The last passage is especially intriguing to me. Imagine reading something like this about the church. “We will take something old and tired and common–the local church–and weave a sense of romance and community around it. We will rediscover the mystique and charm that has swirled around the church throughout the centuries.” It sounds like the church in Acts 2. I wish half of the Christians today had the same amount of passion for seeing people meet Jesus and experience Him in community that Starbucks has for something as trivial and fleeting as coffee. Keep it brewing Howard.

N.T. Wright on the Church

In his book Simply Christian, N.T. Wright spends a chapter discussing the church as it should be. I think he hits on some very true insights especially with the wave of people today who believe that social justice replaces the ministry of the church and that house churches are the extent of Christian fellowship and community that we need.

“…it is as impossible, unnecessary, and undesirable to be a Christian all by yourself as it is to be a newborn baby all by yourself. The church is first and foremeost a community, a collection of people who belong to one another because they belong to God, the God we know in and through Jesus. (210)”

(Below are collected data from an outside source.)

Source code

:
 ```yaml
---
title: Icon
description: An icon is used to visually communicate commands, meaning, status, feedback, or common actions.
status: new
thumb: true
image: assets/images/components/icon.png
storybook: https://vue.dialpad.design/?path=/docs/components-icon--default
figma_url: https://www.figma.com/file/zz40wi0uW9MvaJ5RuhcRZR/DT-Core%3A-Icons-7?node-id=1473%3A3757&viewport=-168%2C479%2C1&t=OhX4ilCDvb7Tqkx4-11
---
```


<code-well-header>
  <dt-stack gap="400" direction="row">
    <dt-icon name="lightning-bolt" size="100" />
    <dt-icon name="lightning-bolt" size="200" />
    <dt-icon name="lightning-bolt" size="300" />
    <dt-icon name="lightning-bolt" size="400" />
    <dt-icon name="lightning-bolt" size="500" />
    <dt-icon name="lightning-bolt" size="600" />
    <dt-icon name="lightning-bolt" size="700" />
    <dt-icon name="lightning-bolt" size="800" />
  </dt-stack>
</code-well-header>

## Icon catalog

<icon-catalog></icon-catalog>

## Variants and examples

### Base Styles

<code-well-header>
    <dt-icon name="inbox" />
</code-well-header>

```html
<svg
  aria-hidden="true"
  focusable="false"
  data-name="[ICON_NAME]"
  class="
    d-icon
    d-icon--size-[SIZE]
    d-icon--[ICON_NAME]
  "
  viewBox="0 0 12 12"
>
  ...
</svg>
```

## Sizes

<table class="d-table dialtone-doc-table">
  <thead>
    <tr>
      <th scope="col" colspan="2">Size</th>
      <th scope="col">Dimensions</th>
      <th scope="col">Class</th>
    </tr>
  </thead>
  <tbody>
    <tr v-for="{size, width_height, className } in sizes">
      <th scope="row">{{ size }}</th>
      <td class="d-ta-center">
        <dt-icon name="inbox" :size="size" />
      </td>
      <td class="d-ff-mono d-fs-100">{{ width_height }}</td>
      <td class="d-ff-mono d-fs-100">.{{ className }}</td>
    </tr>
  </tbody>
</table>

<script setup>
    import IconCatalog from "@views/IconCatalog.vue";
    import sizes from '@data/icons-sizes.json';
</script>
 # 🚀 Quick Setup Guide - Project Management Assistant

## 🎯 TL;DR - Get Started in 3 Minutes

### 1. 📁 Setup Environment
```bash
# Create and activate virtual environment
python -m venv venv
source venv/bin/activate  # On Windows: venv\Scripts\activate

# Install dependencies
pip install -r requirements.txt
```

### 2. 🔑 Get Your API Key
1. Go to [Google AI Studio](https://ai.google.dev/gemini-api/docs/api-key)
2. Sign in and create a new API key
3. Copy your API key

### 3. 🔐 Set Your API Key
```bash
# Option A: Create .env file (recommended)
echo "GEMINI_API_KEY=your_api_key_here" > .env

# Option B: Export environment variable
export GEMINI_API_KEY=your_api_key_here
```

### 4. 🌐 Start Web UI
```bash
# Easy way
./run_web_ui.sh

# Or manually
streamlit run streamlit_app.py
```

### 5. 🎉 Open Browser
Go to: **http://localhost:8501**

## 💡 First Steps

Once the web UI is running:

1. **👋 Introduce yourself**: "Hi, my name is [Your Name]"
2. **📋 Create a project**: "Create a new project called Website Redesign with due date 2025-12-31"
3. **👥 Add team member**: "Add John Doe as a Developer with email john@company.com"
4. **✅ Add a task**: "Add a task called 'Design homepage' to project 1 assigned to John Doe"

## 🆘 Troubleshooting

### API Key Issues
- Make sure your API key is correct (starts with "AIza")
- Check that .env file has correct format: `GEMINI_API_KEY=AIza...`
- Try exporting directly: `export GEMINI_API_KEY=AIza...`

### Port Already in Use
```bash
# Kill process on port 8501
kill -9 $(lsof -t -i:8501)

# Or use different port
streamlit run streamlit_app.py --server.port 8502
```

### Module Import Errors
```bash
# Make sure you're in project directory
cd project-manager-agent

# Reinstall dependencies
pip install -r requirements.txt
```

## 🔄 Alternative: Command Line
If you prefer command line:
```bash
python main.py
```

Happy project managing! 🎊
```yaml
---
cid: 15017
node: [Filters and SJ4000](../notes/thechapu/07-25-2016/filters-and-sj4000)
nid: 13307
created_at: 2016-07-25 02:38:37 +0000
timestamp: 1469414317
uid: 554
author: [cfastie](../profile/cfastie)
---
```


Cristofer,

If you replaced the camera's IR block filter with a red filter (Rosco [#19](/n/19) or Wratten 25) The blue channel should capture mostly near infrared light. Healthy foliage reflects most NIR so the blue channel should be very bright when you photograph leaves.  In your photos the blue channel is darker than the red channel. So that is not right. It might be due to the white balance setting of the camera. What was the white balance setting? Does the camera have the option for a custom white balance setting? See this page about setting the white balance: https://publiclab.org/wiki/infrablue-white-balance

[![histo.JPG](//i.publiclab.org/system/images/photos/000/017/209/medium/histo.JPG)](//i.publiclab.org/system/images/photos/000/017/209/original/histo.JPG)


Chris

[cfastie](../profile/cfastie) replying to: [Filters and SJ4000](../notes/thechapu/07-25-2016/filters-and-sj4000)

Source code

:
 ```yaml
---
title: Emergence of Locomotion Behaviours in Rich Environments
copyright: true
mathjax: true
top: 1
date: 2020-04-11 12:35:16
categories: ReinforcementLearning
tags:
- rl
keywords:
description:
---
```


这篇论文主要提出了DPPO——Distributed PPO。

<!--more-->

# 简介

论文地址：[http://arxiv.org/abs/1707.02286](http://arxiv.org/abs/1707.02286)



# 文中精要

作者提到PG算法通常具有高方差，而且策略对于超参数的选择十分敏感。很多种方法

“But ideally every Christian should belong to a group that is small enough for individuals to get to know and care for each other, and particulalry to pray in meaningful depth for one another, and also to a fellowship large enough to contain a wide variety in its membership, styles of worship, and kingdom-activity. The smaller the local community, the more important it is to be powerfully linked to a larger unit. The larger the regular gathering…the more important it is for each member to belong also to a smaller group. (212)”

Vanity on the Rise

A recent study has found that today’s college students are more narcissistic (characteristic of those having an inflated idea of their own importance) than previous generations. They attribute it to things like MySpace and YouTube.

It raises an interesting thought. Does our current cultural love of things like personal web sites (MySpace), shows about our peers and possibly us (reality tv), and websites where we can be famous for our own home videos (YouTube) foster an attitude of narcissism? Even as you read this you are reading off of my personal blog webpage! Maybe we are just fully tapping into the “American Dream,” the idea that anyone can make it big if they work at it enough. Or maybe we are heading a direction that few of us realize.

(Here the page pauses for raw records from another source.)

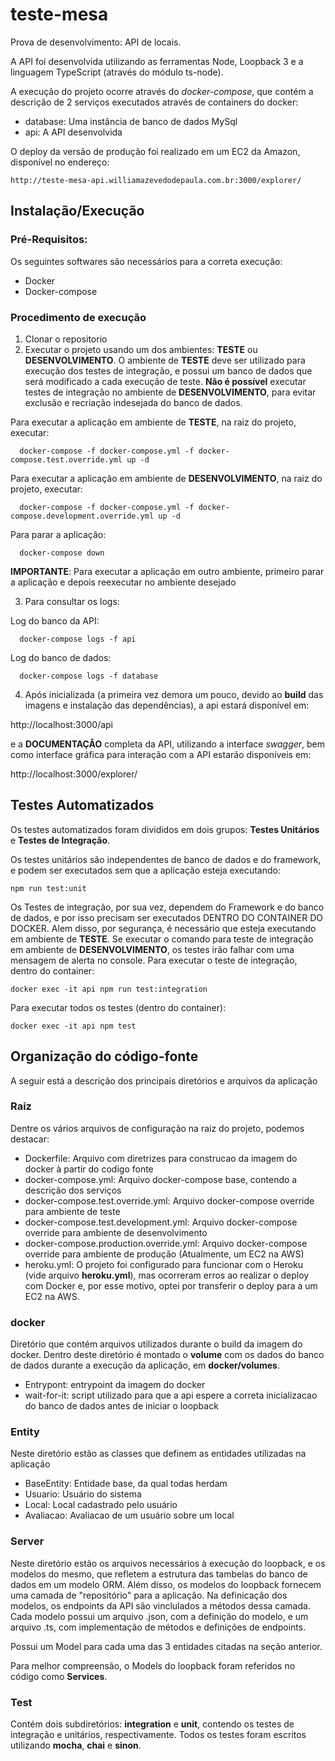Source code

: # teste-mesa
Prova de desenvolvimento: API de locais.

A API foi desenvolvida utilizando as ferramentas Node, Loopback 3 e a linguagem TypeScript (através do módulo ts-node).

A execução do projeto ocorre através do *docker-compose*, que contém a descrição de 2 serviços executados através de containers do docker:

* database: Uma instância de banco de dados MySql
* api: A API desenvolvida


O deploy da versão de produção foi realizado em um EC2 da Amazon, disponível no endereço:

```
http://teste-mesa-api.williamazevedodepaula.com.br:3000/explorer/
```

## Instalação/Execução

### Pré-Requisitos: 

Os seguintes softwares são necessários para a correta execução:

* Docker
* Docker-compose

### Procedimento de execução

1. Clonar o repositorio
2. Executar o projeto usando um dos ambientes: **TESTE** ou **DESENVOLVIMENTO**. O ambiente de **TESTE** deve ser utilizado para execução dos testes de integração, e possui um banco de dados que será modificado a cada execução de teste. **Não é possível** executar testes de integração no ambiente de **DESENVOLVIMENTO**, para evitar exclusão e recriação indesejada do banco de dados.

Para executar a aplicação em ambiente de **TESTE**, na raiz do projeto, executar:

```
  docker-compose -f docker-compose.yml -f docker-compose.test.override.yml up -d
```
Para executar a aplicação em ambiente de **DESENVOLVIMENTO**, na raiz do projeto, executar:

```
  docker-compose -f docker-compose.yml -f docker-compose.development.override.yml up -d
```

Para parar a aplicação:

```
  docker-compose down
```

**IMPORTANTE**: Para executar a aplicação em outro ambiente, primeiro parar a aplicação e depois reexecutar no ambiente desejado

3. Para consultar os logs:

Log do banco da API:

```
  docker-compose logs -f api
```

Log do banco de dados:

```
  docker-compose logs -f database
```

4. Após inicializada (a primeira vez demora um pouco, devido ao **build** das imagens e instalação das dependências), a api estará disponível em:

http://localhost:3000/api

e a **DOCUMENTAÇÂO** completa da API, utilizando a interface *swagger*, bem como interface gráfica para interação com a API estarão disponíveis em:

http://localhost:3000/explorer/

## Testes Automatizados

Os testes automatizados foram divididos em dois grupos: **Testes Unitários** e **Testes de Integração**.

Os testes unitários são independentes de banco de dados e do framework, e podem ser executados sem que a aplicação esteja executando:

```
npm run test:unit
```

Os Testes de integração, por sua vez, dependem do Framework e do banco de dados, e por isso precisam ser executados DENTRO DO CONTAINER DO DOCKER. Alem disso, por segurança, é necessário que esteja executando em ambiente de **TESTE**. Se executar o comando para teste de integração em ambiente de **DESENVOLVIMENTO**, os testes irão falhar com uma mensagem de alerta no console.
Para executar o teste de integração, dentro do container:

```
docker exec -it api npm run test:integration
```

Para executar todos os testes (dentro do container):

```
docker exec -it api npm test
```

## Organização do código-fonte

A seguir está a descrição dos principais diretórios e arquivos da aplicação

### Raiz

Dentre os vários arquivos de configuração na raiz do projeto, podemos destacar:

* Dockerfile: Arquivo com diretrizes para construcao da imagem do docker à partir do codigo fonte
* docker-compose.yml: Arquivo docker-compose base, contendo a descrição dos serviços
* docker-compose.test.override.yml: Arquivo docker-compose override para ambiente de teste
* docker-compose.test.development.yml: Arquivo docker-compose override para ambiente de desenvolvimento
* docker-compose.production.override.yml: Arquivo docker-compose override para ambiente de produção (Atualmente, um EC2 na AWS)
* heroku.yml: O projeto foi configurado para funcionar com o Heroku (vide arquivo **heroku.yml**), mas ocorreram erros ao realizar o deploy com Docker e, por esse motivo, optei por transferir o deploy para a um EC2 na AWS.
### docker

Diretório que contém arquivos utilizados durante o build da imagem do docker. Dentro deste diretório é montado o **volume** com os dados do banco de dados durante a execução da aplicação, em **docker/volumes**.

* Entrypont: entrypoint da imagem do docker
* wait-for-it: script utilizado para que a api espere a correta inicializacao do banco de dados antes de iniciar o loopback


### Entity

Neste diretório estão as classes que definem as entidades utilizadas na aplicação

* BaseEntity: Entidade base, da qual todas herdam
* Usuario: Usuário do sistema
* Local: Local cadastrado pelo usuário
* Avaliacao: Avaliacao de um usuário sobre um local

### Server

Neste diretório estão os arquivos necessários à execução do loopback, e os modelos do mesmo, que refletem a estrutura das tambelas do banco de dados em um modelo ORM. Além disso, os modelos do loopback fornecem uma camada de "repositório" para a aplicação. Na definicação dos modelos, os endpoints da API são vinclulados a métodos dessa camada. Cada modelo possui um arquivo .json, com a definição do modelo, e um arquivo .ts, com implementação de métodos e definições de endpoints.

Possui um Model para cada uma das 3 entidades citadas na seção anterior.

Para melhor compreensão, o Models do loopback foram referidos no código como **Services**.

### Test

Contém dois subdiretórios: **integration** e **unit**, contendo os testes de integração e unitários, respectivamente. Todos os testes foram escritos utilizando **mocha**, **chai** e **sinon**.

With technology always on the rise I fear that we may become more about ourselves and less about true community. Many people thought that technology would bring us together but it seems to be doing the opposite. How do we have an attitude like that of Jesus Christ (Philippians 2:3-5) and humbly put others before ourselves when it gets easier and easier to focus on us? Take it even further…why waste time with other people when we can be truly self sufficient? I believe that the Church (as it should be, not necessarily how it currently is) has to be on the forefront of helping people get back into true community with one another and with our Creator. Then maybe people would realize the value of fellowship again and see the beauty of God’s creation coming together in all of its diversity.